Today being the Feast of the Holy Name of Jesus has, naturally enough, got me thinking about names, and the significance of names. Today is the day commemorating Jesus’ bris, or circumcision, when he was given the name that the angelic messenger had given to both Mary and Joseph.
My own name, Susan, is common as dirt. When I was growing up there were at least thre of us in every classroom. My parents were really unimaginative when it came to naming me. And then when they got to my middle name, they basically crumbled completely. They started with “R,” and then…they just stopped. It doesn’t actually stand for anything. It’s just “R.” The story I heard was that they wanted to do something for my grandmother, but they didn’t like the name “Ruth” so they just went with R. That’s what I’ve heard, but both my parents denied it to my face.
So there’s been this game throughout my life, of trying to figure out what it should stand for.

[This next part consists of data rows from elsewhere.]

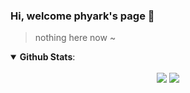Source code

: ### Hi, welcome phyark's page 👋

> nothing here now ~

<details open>
 <summary><b>Github Stats</b>: </summary>
<br>
<center>
  <img src = "https://github-readme-stats-git-masterrstaa-rickstaa.vercel.app/api?username=phyark&show_icons=true&line_height=33&hide_border=true&count_private=true&include_all_commits=true">
  <img src = "https://github-readme-stats-git-masterrstaa-rickstaa.vercel.app/api/top-langs/?username=phyark&hide_border=true">
</center>
</details>
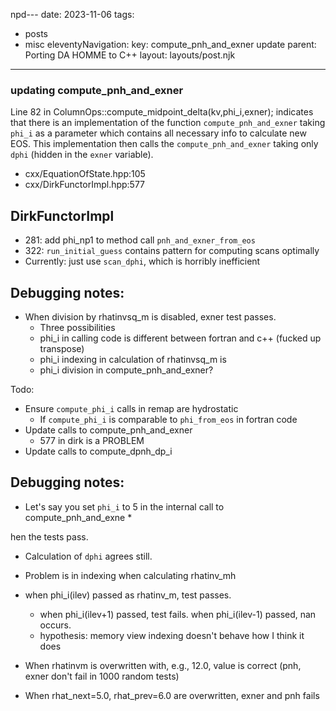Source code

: npd---
date: 2023-11-06
tags:
  - posts
  - misc
eleventyNavigation:
  key: compute_pnh_and_exner update
  parent: Porting DA HOMME to C++
layout: layouts/post.njk
---


### updating compute_pnh_and_exner

Line 82 in ColumnOps::compute_midpoint_delta(kv,phi_i,exner);
indicates that there is an implementation of the function `compute_pnh_and_exner` taking `phi_i` as a parameter
which contains all necessary info to calculate new EOS. 
This implementation then calls the `compute_pnh_and_exner` taking only `dphi` (hidden in the `exner` variable).


* cxx/EquationOfState.hpp:105
* cxx/DirkFunctorImpl.hpp:577

## DirkFunctorImpl 
* 281: add phi_np1 to method call `pnh_and_exner_from_eos`
* 322: `run_initial_guess` contains pattern for computing scans optimally
* Currently: just use `scan_dphi`, which is horribly inefficient
  

## Debugging notes:
* When division by rhatinvsq_m is disabled, exner test passes. 
  * Three possibilities
  * phi_i in calling code is different between fortran and c++ (fucked up transpose)
  * phi_i indexing in calculation of rhatinvsq_m is 
  * phi_i division in compute_pnh_and_exner? 


Todo:
* Ensure `compute_phi_i` calls in remap are hydrostatic
  * If `compute_phi_i` is comparable to `phi_from_eos` in fortran code
* Update calls to compute_pnh_and_exner
    * 577 in dirk is a PROBLEM
* Update calls to compute_dpnh_dp_i

## Debugging notes:
* Let's say you set `phi_i` to 5 in the internal call to compute_pnh_and_exne  * 

hen the tests pass.
  * Calculation of `dphi` agrees still.
  * Problem is in indexing when calculating rhatinv_mh

* when phi_i(ilev) passed as rhatinv_m, test passes.
  * when phi_i(ilev+1) passed, test fails. when phi_i(ilev-1) passed, nan occurs.
  * hypothesis: memory view indexing doesn't behave how I think it does

* When rhatinvm is overwritten with, e.g., 12.0, value is correct (pnh, exner don't fail in 1000 random tests)
* When rhat_next=5.0, rhat_prev=6.0 are overwritten, exner and pnh fails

I voted for things like “Ravishing,” or “Refreshing.” A former boyfriend suggested “Relentless.” Yeah…a former boyfriend.
Nowadays, parents try to be creative & original with their children’s names, and sometimes this can go a little far. I feel for the elementary school teachers who have to call roll, and come to a name that’s basically an ampersand, or an asterisk, and they’re supposed to know that it’s actually pronounced “Gregoriana.” Parents today! Also, get off my lawn!
Now, Jesus’ name was also common as dirt. In that time and place you could hardly swing a cat without hitting a guy named Jesus/Yeshua. (Don’t swing cats! It’s a sin.) But—paradoxically—his name, while common, was also unique and profound, incredibly special, deeply meaningful. Because “Jesus” (Yeshua) comes from the verb “to rescue,” “to deliver.” In other words, his name says who he is: the Savior.
In the scriptures, names are important, and a change of name often signals a change to both a person’s identity and their call, their mission. Think of Abram and Sarai becoming Abraham and Sarah, of Jacob becoming Israel; Simon becomes Peter, and Saul becomes Paul. In our time, lots of people find the name they were given no longer speaks to who they are and where their path lies, so they have to find a new one. Just like the figures from Scripture, the original name wasn’t necessarily wrong, and maybe it was lovingly given. It’s just time to move on.
In the book of the prophet Hosea, God actually takes a new name. Israel, God’s bride, has been stepping out on him, and God’s heart is broken. (There’s a lot of “whoring” in Hosea.) But through the prophet, God promises a reconciliation:
Therefore I will now allure her, and bring her into the wilderness, and speak tenderly to her…On that day, says the Lord, you will call me “My husband,” and no longer will you call me “My Baal [Master].” And I will take you for my wife forever; I will take you for my wife in righteousness and in justice, in steadfast love, and in mercy. I will take you for my wife in faithfulness; and you shall know the Lord.” (Hosea 2:16, 19-20).
Incidentally, so much for the idea that the God of the Hebrew scriptures is this wrathful, mean judge and the God of the New Testament is all kindness and compassion!
Anyway, names matter in the Bible, and the name of Jesus matters—a lot. We Christians strive to do everything in the name of Jesus. Or in the name of the Trinity, which comes to the same thing, because the Trinity is undivided.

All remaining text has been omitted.